I think you are missing the bigger picture. The purpose of an observation is to reinforce effective teaching behaviors and eliminate ineffective practices. The appearance of either type will vary from lesson to lesson. Observations were never designed to evaluate. We need to stop worrying about measurement and focus on improving instruction.

Matt- With respect to value-added models you state "On a related note, different model specifications and different tests can yield very different results for the same teacher/class." You seem to acknowledge the importance of this issue in your note: "**** The choice of models (or, perhaps, of observation protocols) is a related issue here, though it is in many respects more of a validity issue. There are trade-offs in model selection, and, as usual, no “correct answer,” but many states have adopted models that are not appropriate for causal inferences, and thus for high-stakes decisions (see Bruce Baker’s discussions here and here)." The fact that different model specifications and outcome tests results in substantially different attributions of effectiveness is certainly a validity issue, if not THE validity issue for value-added measurement. If different, defensible VAMs "can yield very different results for the same teacher/class," how can value-added measurement provide valid measures of teacher effectiveness? To my knowledge, no legislated evaluation system attempts to measure or average the results of different models and none use alternative standardized tests. Until this validity question is addressed, the entire VAM enterprise seems fundamentally suspect to me.

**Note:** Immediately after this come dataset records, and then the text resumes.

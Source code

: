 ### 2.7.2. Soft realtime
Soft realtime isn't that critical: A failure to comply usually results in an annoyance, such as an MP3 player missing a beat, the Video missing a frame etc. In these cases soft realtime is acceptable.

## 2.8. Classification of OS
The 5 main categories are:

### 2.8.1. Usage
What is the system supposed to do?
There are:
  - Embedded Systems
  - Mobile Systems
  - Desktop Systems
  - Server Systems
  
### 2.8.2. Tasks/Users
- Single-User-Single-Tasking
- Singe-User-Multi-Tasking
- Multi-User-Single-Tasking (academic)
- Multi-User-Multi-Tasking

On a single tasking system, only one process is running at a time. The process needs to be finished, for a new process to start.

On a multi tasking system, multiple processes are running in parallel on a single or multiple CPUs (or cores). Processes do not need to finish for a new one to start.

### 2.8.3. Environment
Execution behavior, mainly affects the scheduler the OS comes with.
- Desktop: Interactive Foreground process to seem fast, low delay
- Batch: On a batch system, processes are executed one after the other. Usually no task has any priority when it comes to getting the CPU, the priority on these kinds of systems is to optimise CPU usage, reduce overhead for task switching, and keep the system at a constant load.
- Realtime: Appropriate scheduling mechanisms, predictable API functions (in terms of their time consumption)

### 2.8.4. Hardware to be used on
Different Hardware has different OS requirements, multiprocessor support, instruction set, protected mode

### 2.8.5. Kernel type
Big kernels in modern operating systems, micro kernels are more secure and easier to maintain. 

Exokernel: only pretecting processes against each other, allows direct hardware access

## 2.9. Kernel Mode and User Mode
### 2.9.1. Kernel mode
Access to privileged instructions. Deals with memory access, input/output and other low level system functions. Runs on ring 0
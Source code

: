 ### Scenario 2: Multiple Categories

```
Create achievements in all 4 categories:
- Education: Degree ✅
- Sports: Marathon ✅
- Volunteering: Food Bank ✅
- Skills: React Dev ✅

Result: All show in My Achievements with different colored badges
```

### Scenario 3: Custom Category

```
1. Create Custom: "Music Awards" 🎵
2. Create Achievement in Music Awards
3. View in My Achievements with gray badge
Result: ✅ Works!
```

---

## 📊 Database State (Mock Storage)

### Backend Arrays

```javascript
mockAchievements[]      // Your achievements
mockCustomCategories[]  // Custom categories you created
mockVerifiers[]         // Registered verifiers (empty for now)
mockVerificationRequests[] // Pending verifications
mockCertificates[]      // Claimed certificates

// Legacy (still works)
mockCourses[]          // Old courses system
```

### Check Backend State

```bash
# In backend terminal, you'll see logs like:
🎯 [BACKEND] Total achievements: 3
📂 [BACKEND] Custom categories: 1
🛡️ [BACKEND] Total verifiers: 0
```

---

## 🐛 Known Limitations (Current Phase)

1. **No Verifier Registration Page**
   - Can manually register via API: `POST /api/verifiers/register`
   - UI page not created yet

Hey Matt, As usual, I love your insights into this. Quick question about the implementation and, specifically, time-to-implement side of this. Is there any research that quantifies the value of longer phase-in time for new initiatives? I see the side of "do it right -- take your time," and yet, as a former teacher, I also saw the urgent need for these systems ASAP. Is there any way to represent this tension mathematically, or at least find some sort of "sweet spot?" Thanks, and keep up the great work.